*EXERCISE BRIEF*
Each record should be given again exactly as it appears, with no image included.
*** Block opens ***
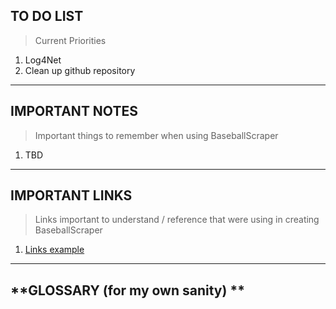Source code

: ## **TO DO LIST**

> Current Priorities

1. Log4Net
2. Clean up github repository

---

## **IMPORTANT NOTES**

> Important things to remember when using BaseballScraper

1. TBD

---

## **IMPORTANT LINKS**

> Links important to understand / reference that were using in creating BaseballScraper

1. [Links example](https://www.google.com)

---

## **GLOSSARY (for my own sanity) **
*** Block closes ***
*THE ANSWER*
Source code

: ## **TO DO LIST**

> Current Priorities

1. Log4Net
2. Clean up github repository

---

## **IMPORTANT NOTES**

> Important things to remember when using BaseballScraper

1. TBD

---

## **IMPORTANT LINKS**

> Links important to understand / reference that were using in creating BaseballScraper

1. [Links example](https://www.google.com)

---

## **GLOSSARY (for my own sanity) **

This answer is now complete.